Handling Network Failures

SmartSockets has been designed to handle many different kinds of network failures, and this robust behavior provides a certain level of fault tolerance. The core function of SmartSockets fault tolerance is in connections.

This section describes the features of connections that implement fault tolerance. For a discussion of the features specific to RTserver and RTclient that add more fault tolerance, such as hot switchover from primary RTclients to backup RTclients, see Handling Network Failures In Publish Subscribe, and Running an RTclient With a Hot Backup.

In addition to detecting network failures, connections can completely recover from these failures by using guaranteed message delivery, covered in Chapter 4, Guaranteed Message Delivery.

What is Fault Tolerance?

Fault tolerance is a term used to describe computer systems that continue to function even when some of the hardware and software fail. Examples of failure conditions include:

processes or computers running out of memory

processes hanging or going into infinite loops

computers crashing or hanging

breaks in network cables

misconfigured computers

overloaded computers causing processes to run slowly

Fault tolerance can be implemented in hardware by mirrored filesystems on multiple disks, redundant networks, redundant CPUs, redundant memory, and so on. Hardware-based fault tolerant systems are more expensive than non-fault tolerant systems due to the extra components. Fault tolerance can also be implemented in software by products such as SmartSockets. Surprisingly, enabling the fault tolerant features of connections has little effect on message throughput.

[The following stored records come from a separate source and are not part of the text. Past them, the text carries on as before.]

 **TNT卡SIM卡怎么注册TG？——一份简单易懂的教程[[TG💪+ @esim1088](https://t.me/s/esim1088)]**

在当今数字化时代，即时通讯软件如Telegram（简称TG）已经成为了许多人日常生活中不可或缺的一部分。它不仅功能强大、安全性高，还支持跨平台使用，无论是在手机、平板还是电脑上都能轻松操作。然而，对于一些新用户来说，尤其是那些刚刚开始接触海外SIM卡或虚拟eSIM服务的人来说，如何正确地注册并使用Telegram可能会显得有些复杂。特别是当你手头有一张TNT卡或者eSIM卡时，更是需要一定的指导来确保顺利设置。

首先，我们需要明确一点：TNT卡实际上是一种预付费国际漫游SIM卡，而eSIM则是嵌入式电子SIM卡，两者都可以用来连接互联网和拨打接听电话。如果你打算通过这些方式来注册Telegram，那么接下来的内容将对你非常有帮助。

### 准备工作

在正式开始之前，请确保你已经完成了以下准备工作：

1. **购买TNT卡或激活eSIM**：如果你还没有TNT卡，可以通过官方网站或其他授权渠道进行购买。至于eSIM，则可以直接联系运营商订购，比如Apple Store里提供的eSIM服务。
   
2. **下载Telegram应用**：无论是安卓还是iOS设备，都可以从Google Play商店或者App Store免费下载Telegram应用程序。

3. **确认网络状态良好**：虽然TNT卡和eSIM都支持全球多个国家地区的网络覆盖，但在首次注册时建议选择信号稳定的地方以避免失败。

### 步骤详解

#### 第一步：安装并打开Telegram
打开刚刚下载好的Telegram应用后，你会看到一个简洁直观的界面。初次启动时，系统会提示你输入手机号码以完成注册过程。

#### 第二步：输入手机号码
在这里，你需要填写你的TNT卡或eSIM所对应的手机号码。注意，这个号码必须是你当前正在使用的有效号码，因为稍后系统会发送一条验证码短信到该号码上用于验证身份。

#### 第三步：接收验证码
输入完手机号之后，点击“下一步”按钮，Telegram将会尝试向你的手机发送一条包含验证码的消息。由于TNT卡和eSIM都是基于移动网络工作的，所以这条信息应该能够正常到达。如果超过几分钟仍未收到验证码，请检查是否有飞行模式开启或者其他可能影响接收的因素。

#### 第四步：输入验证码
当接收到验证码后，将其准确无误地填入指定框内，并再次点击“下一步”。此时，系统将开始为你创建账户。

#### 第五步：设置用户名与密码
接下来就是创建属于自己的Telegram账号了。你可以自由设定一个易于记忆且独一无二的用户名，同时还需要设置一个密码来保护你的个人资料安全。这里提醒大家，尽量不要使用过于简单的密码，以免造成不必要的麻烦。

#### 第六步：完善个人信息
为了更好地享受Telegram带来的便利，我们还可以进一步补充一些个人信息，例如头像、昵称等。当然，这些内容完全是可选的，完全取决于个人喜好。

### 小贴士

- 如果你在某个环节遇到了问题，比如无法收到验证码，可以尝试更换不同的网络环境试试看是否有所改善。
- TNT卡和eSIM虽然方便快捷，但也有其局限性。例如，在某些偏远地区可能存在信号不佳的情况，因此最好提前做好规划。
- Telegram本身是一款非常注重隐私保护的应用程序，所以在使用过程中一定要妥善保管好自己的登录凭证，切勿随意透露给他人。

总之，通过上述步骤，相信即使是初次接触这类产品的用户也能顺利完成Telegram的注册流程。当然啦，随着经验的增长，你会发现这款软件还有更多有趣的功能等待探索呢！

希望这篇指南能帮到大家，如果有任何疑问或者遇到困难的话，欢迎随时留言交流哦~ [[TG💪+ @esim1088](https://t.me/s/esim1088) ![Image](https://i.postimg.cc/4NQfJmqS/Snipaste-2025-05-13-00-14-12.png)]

avoid operations that can block indefinitely, or put an upper limit on the amount of time these operations can block

periodically check for potential failure conditions

Potential Network Failures

Connections use sockets as the communication link between two processes, and thus can use the features of sockets and each network protocol for detecting network failures. There are three areas of connections where problems can occur:

In each area SmartSockets builds on top of the features of sockets and network protocols to provide faster detection of network problems. Each IPC protocol (local, and TCP/IP) handles failures differently, which complicates matters. For the local protocol, there are no possible network failures, because this protocol does not use a network, although processes that use the local IPC protocol can still fail.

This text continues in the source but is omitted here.